A first-in-the-country taskforce to study and recommend reparations for African Americans held its inaugural meeting in California on Tuesday, launching a two-year process to address the harms of slavery and systemic racism.
The meeting of the first state reparations committee in the US coincided with a visit by Joe Biden to Oklahoma, during which the president marked the centenary of the Tulsa race massacre and commemorated the hundreds of Black Americans who were killed by a white mob in a flourishing district known as the “Black Wall Street”. It also comes just over a year after the murder of George Floyd by a white police officer in Minnesota.
A federal slavery reparations bill passed out of the House Judiciary Committee in April, but it faces an uphill battle to becoming law. The bill was first introduced in Congress in 1989 and refers to the failed government effort to provide 40 acres (16 hectares) of land to newly freed slaves as the civil war wound down.
California’s secretary of state, Shirley Weber, who as a state assemblywoman authored the state legislation creating the taskforce, noted the solemnity of the occasion as well as the opportunity to right a historic wrong that continues today, in the form of large racial disparities in wealth, health and education. African Americans make up just 6% of California’s population yet were 30% of an estimated 250,000 people experiencing homelessness who sought help in 2020.

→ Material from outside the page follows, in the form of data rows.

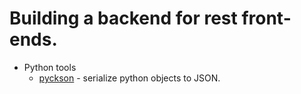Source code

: # Building a backend for rest front-ends.
* Python tools
  * [pyckson](http://pyckson.readthedocs.io/en/latest/) - serialize python objects to JSON.
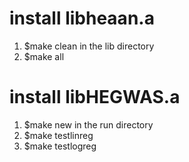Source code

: # install libheaan.a
1. $make clean in the lib directory
2. $make all

# install libHEGWAS.a
1. $make new in the run directory
2. $make testlinreg
3. $make testlogreg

“Your task is to determine the depth of the harm, and the ways in which we are to repair that harm,” said Weber, whose sharecropper parents were forced to leave the south.
The state’s governor, Gavin Newsom, a Democrat who signed the bill into law last year, issued a formal apology to Native American tribal leaders in 2019. He also announced the creation of a council to examine the state’s role in campaigns to exterminate and exploit indigenous people in the state.

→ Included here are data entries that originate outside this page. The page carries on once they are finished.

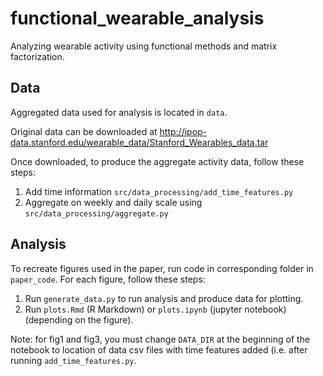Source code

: # functional_wearable_analysis

Analyzing wearable activity using functional methods and matrix factorization.

## Data

Aggregated data used for analysis is located in `data`. 

Original data can be downloaded at http://ipop-data.stanford.edu/wearable_data/Stanford_Wearables_data.tar

Once downloaded, to produce the aggregate activity data, follow these steps:

1. Add time information `src/data_processing/add_time_features.py`
2. Aggregate on weekly and daily scale using `src/data_processing/aggregate.py`

## Analysis

To recreate figures used in the paper, run code in corresponding folder in `paper_code`. For each figure, follow these steps:

1. Run `generate_data.py` to run analysis and produce data for plotting.
2. Run `plots.Rmd` (R Markdown) or `plots.ipynb` (jupyter notebook) (depending on the figure).

Note: for fig1 and fig3, you must change `DATA_DIR` at the beginning of the notebook to location of data csv files with time features added (i.e. after running `add_time_features.py`.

Critics have said that California was not a slaveholding state and should not have to study reparations, or pay for it. But Weber said the state is an economic powerhouse that can point the way for a federal government that has been unable to address the issue. It would not replace any reparations agreed to by the federal government.
In 1988, Ronald Reagan signed legislation providing $20,000 in redress and a formal apology to every surviving Japanese American incarcerated during the second world war.

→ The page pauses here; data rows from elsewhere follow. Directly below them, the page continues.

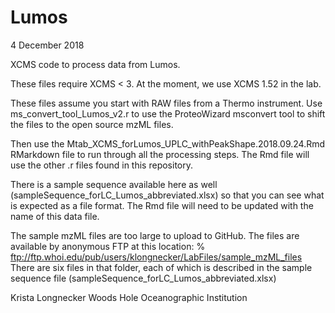 # Lumos
4 December 2018

XCMS code to process data from Lumos.

These files require XCMS < 3. At the moment, we use XCMS 1.52 in the lab. 

These files assume you start with RAW files from a Thermo instrument. Use ms_convert_tool_Lumos_v2.r to use the ProteoWizard msconvert tool to shift the files to the open source mzML files.

Then use the Mtab_XCMS_forLumos_UPLC_withPeakShape.2018.09.24.Rmd RMarkdown file to run through all the processing steps. The Rmd file will use the other .r files found in this repository.

There is a sample sequence available here as well (sampleSequence_forLC_Lumos_abbreviated.xlsx) so that you can see what is expected as a file format. The Rmd file will need to be updated with the name of this data file.

The sample mzML files are too large to upload to GitHub. The files are available by anonymous FTP at this location:
% ftp://ftp.whoi.edu/pub/users/klongnecker/LabFiles/sample_mzML_files
There are six files in that folder, each of which is described in the sample sequence file (sampleSequence_forLC_Lumos_abbreviated.xlsx)

Krista Longnecker
Woods Hole Oceanographic Institution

Members of the taskforce pointed out that Black Americans have heard all their lives that they need to improve themselves, yet the truth is that they’ve been held back by outright racism and discriminatory laws that prevented them from getting conventional bank loans and buying homes.
Slavery may not have flourished in California as it did in southern states, they said, but African Americans were still treated harshly. Their neighborhoods in San Francisco and Los Angeles were razed in the name of development.
The nine taskforce members, appointed by Newsom and leaders of the legislature, include the descendants of slaves who are now prominent lawyers, academics and politicians.
Steven Bradford, a taskforce member and state senator, said he would like to model a reparations program on the GI bill, allowing for free college and assistance with home-buying.
“We have lost more than we have ever taken from this country,” Bradford said. “We have given more than has ever been given to us.”